• _Activity_: Exactly those lines from the one with "# Evaluation of Intel MKL" through the end of the listing below must be returned, and nothing else.

• _Data shown_:
* * * *
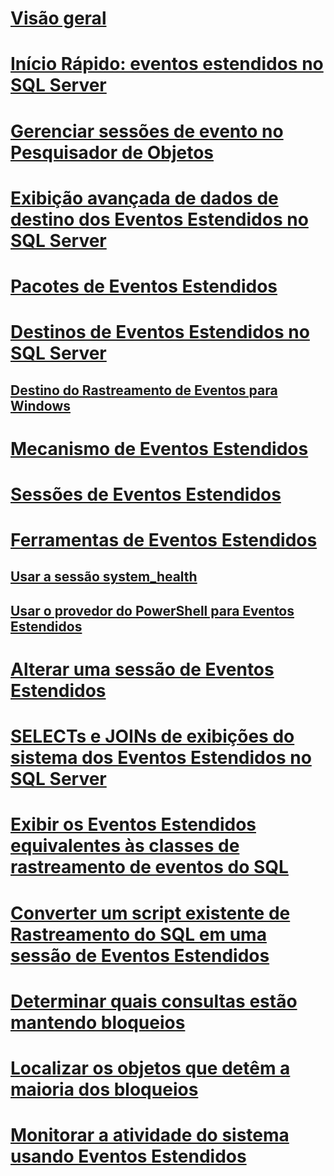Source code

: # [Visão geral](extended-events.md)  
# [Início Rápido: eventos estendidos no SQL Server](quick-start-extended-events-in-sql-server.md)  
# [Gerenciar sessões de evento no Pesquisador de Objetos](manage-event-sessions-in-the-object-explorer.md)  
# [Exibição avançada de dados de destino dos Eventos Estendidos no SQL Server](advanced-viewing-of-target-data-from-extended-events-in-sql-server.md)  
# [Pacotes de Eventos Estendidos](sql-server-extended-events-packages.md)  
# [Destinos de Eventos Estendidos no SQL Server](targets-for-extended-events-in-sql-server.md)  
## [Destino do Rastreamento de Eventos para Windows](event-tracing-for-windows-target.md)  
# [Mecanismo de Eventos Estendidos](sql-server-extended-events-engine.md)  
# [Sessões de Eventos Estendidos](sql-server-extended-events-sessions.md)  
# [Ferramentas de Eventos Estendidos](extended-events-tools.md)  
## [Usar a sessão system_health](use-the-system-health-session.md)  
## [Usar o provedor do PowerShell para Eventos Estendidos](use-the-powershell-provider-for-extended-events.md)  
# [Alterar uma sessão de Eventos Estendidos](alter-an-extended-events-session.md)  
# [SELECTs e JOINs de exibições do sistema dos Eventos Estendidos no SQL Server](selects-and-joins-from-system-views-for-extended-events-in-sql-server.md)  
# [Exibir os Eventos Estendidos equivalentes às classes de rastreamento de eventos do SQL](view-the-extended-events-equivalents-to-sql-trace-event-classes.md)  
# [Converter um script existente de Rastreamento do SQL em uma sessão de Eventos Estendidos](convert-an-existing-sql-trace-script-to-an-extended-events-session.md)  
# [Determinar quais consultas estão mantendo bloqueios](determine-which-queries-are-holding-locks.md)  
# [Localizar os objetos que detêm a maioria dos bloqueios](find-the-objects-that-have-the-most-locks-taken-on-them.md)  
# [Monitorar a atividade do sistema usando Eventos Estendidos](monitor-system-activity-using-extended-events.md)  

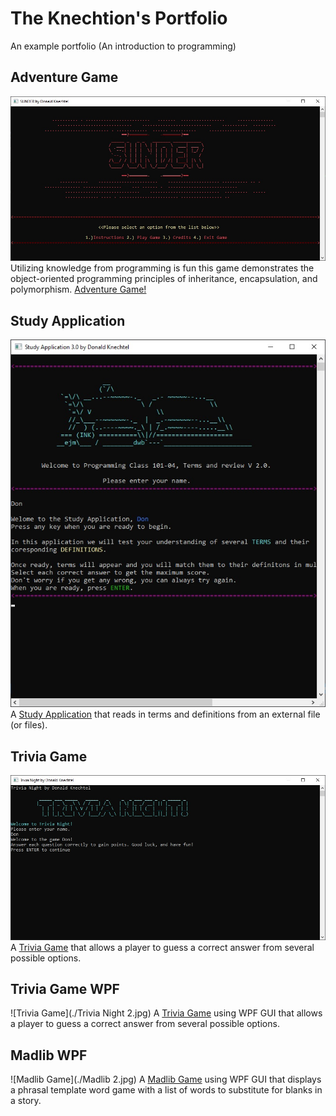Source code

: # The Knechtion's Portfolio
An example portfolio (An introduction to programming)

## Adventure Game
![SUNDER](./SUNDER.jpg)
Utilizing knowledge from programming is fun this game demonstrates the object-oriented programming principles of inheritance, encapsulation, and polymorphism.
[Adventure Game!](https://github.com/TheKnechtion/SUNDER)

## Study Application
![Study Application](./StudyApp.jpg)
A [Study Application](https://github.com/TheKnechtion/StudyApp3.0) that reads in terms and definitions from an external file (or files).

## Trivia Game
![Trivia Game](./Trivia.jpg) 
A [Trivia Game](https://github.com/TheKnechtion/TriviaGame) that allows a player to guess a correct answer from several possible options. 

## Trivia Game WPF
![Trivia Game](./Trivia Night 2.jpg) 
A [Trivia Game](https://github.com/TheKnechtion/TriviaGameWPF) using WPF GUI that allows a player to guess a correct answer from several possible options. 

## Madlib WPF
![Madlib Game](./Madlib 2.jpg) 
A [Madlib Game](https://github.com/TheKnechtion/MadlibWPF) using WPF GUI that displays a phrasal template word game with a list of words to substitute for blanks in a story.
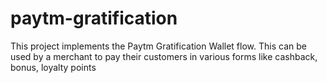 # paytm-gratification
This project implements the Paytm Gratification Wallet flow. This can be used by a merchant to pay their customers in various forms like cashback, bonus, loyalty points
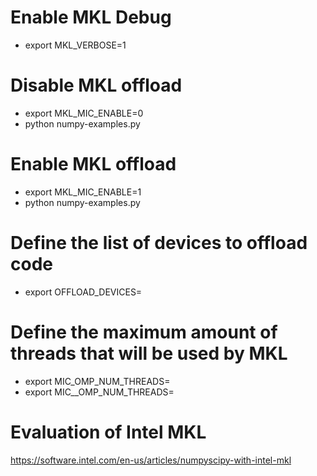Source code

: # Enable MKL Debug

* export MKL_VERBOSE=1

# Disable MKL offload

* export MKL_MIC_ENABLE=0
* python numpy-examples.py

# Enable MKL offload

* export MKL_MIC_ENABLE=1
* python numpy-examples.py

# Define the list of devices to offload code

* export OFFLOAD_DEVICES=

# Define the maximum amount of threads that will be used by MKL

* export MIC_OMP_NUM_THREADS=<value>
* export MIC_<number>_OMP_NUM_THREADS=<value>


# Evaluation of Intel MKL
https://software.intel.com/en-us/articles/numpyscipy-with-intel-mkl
* * * *
• _Response box_:
# Evaluation of Intel MKL
https://software.intel.com/en-us/articles/numpyscipy-with-intel-mkl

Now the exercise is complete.